Data excerpts>
——————
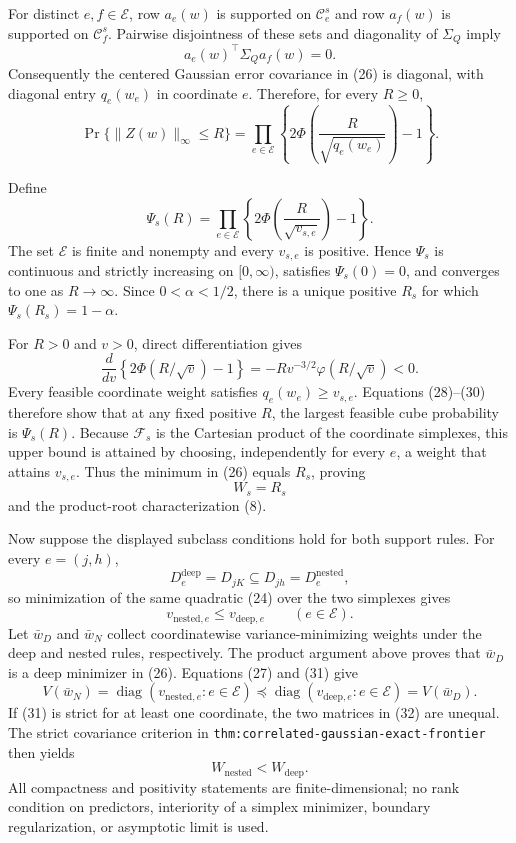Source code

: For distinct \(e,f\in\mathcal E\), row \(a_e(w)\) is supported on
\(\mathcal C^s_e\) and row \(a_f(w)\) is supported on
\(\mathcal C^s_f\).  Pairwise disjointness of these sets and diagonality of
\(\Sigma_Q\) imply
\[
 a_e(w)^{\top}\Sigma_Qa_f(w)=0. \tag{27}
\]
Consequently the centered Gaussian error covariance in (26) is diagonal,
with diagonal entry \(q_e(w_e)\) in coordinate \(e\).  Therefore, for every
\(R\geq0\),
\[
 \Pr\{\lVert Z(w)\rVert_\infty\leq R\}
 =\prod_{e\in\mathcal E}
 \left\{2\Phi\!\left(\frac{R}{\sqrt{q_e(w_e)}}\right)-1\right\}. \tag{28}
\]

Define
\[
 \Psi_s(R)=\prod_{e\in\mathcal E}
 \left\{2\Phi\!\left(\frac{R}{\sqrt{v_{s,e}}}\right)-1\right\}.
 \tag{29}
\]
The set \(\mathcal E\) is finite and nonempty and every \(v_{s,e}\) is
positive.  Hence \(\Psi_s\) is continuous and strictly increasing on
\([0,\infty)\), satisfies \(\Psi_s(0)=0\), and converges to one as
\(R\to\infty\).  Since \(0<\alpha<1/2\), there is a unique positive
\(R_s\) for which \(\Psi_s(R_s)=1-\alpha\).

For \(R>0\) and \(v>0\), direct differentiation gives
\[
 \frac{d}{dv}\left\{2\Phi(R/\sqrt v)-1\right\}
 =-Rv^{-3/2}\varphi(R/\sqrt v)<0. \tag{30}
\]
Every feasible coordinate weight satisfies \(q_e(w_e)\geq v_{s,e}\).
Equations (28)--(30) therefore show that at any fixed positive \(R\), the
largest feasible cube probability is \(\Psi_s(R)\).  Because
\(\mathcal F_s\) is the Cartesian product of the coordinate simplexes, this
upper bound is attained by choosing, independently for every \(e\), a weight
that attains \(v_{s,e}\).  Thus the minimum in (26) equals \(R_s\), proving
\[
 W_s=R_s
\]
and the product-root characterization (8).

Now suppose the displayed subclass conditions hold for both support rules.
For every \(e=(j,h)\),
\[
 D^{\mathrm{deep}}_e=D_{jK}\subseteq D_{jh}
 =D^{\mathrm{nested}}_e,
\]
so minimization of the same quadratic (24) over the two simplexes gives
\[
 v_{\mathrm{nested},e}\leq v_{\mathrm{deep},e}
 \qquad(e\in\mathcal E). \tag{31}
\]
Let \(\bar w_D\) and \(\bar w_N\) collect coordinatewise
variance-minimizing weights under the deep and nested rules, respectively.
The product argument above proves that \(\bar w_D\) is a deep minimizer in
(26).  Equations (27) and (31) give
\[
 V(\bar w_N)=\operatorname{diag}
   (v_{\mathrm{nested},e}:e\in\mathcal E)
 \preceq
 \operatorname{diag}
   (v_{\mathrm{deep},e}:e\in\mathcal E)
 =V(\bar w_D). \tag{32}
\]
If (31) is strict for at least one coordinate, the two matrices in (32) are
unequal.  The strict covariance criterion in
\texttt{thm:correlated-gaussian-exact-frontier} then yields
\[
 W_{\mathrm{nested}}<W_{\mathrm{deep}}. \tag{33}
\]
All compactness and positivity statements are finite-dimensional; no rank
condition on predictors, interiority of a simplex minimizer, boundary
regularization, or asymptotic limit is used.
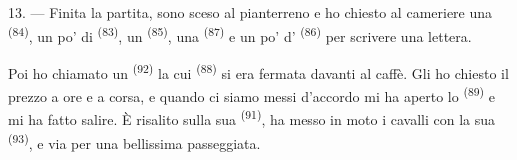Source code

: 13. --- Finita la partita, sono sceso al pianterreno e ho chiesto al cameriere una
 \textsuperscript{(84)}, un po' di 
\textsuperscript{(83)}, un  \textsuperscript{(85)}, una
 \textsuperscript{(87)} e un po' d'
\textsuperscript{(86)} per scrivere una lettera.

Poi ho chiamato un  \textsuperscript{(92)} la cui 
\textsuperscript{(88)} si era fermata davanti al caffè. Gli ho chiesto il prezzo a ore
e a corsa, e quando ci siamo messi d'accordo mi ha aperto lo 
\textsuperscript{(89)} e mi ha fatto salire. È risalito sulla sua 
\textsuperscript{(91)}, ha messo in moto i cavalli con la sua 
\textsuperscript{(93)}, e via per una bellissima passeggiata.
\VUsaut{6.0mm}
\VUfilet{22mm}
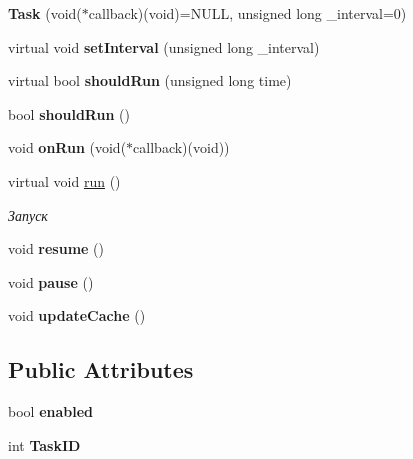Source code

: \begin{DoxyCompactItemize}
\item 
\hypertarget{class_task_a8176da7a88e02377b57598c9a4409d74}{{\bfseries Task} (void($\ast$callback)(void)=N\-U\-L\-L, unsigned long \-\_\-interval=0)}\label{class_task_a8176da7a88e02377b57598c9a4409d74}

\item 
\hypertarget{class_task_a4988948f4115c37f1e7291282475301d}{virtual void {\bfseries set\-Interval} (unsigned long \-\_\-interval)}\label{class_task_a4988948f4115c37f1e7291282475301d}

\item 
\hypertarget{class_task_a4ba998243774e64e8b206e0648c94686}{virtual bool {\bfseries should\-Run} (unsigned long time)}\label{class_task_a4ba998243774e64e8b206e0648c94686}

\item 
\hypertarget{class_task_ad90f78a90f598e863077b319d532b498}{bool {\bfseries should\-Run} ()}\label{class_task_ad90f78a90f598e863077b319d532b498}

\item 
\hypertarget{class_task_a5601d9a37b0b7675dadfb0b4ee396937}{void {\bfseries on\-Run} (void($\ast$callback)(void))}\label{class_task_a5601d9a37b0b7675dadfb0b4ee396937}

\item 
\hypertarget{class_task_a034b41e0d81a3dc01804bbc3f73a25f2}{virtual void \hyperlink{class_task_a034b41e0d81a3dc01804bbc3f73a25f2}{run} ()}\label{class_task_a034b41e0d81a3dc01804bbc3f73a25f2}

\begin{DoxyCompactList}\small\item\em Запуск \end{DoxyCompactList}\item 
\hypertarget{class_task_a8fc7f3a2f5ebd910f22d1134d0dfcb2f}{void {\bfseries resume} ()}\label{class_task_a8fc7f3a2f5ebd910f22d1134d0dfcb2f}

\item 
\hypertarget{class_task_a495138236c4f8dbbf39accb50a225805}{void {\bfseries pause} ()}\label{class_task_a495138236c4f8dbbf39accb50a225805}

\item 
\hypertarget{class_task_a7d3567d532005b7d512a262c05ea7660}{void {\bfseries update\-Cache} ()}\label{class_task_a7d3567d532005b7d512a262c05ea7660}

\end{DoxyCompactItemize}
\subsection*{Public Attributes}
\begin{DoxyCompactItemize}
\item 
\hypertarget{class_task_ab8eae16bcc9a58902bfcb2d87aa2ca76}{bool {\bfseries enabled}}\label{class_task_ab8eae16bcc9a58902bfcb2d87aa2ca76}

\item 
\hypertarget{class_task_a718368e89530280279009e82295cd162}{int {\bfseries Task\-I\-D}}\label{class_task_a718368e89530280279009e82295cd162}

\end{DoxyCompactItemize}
——————
AIM OF THE TASK> Which lines of the records hold the string "right"? Copy each one.

SOLUTION>
 \left\{2\Phi\!\left(\frac{R}{\sqrt{q_e(w_e)}}\right)-1\right\}. \tag{28}
 \left\{2\Phi\!\left(\frac{R}{\sqrt{v_{s,e}}}\right)-1\right\}.
 \frac{d}{dv}\left\{2\Phi(R/\sqrt v)-1\right\}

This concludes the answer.